The company, which operates crew rotations to offshore platforms, said it was confident of further growth and expected the rising demand for its services to continue in the current year.
Accounts just published by Companies House revealed that CHC turned over £164.2million in the 12 months to April 30, 2012. Operating profits were £2.3million, compared with losses of £2.1million in the previous year, while pre-tax profits were £10.9million, up from a £3.8million deficit.
a CHC spokeswoman said: “This is due to the great progress we have made in transforming our business coupled with the continued strong demand for our services, which we expect to increase further in the year ahead.
“Our optimism about CHC’s opportunity begins with the oil and gas industry, which directly accounts for 80% of our revenue globally.
“On the UK continental shelf in particular, exploration, discovery and production activities continue to increase with customer wins coming from both established and selected new locations.
“In 2012, that included a new, five-year contract with Shell in the UK with the option of a further five-year extension.”

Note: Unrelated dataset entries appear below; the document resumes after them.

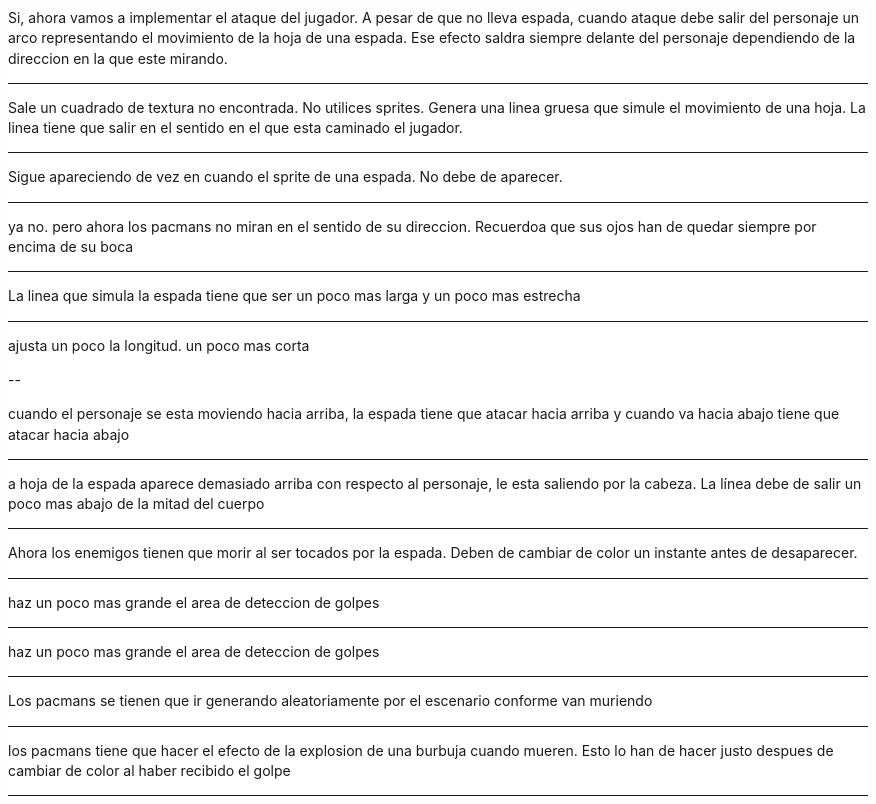 Si, ahora vamos a implementar el ataque del jugador.
A pesar de que no lleva espada, cuando ataque debe salir del personaje un arco representando el movimiento de la hoja de una espada. 
Ese efecto saldra siempre delante del personaje dependiendo de la direccion en la que este mirando.

---

Sale un cuadrado de textura no encontrada.
No utilices sprites. Genera una linea gruesa que simule el movimiento de una hoja. La linea tiene que salir en el sentido en el que esta caminado el jugador.

---

Sigue apareciendo de vez en cuando el sprite de una espada. No debe de aparecer.

---

ya no. pero ahora los pacmans no miran en el sentido de su direccion. Recuerdoa que sus ojos han de quedar siempre por encima de su boca

---

La linea que simula la espada tiene que ser un poco mas larga y un poco mas estrecha

---

ajusta un poco la longitud. un poco mas corta

--

cuando el personaje se esta moviendo hacia arriba, la espada tiene que atacar hacia arriba y cuando va hacia abajo tiene que atacar hacia abajo

---

a hoja de la espada aparece demasiado arriba con respecto al  personaje, le esta saliendo por la cabeza. La línea debe de salir un poco mas abajo de la mitad del cuerpo

---

Ahora los enemigos tienen que morir al ser tocados por la espada. Deben de cambiar de color un instante antes de desaparecer.

---

haz un poco mas grande el area de deteccion de golpes

---

haz un poco mas grande el area de deteccion de golpes

---

Los pacmans se tienen que ir generando aleatoriamente por el escenario conforme van muriendo

---

los pacmans tiene que hacer el efecto de la explosion de una burbuja cuando mueren. Esto lo han de hacer justo despues de cambiar de color al haber recibido el golpe

---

CHC employs about 480 people, with the majority based out of Aberdeen.
It has 24 helicopters across the UK, at bases in the Granite City, Humberside and at North Denes outside Great Yarmouth.
The operator’s fleet includes some Eurocopter EC225s and many of this type of aircraft have been grounded after one of CHC’s helicopters ditched in the North Sea last year.
Eurocopter is still trying to identify the root cause of the incident on October 22, which the aircraft manufacturer believes to be identical to the ditching of a Bond helicopter in May, but said earlier this week it hoped all the grounded aircraft would be back in the air within two or three months.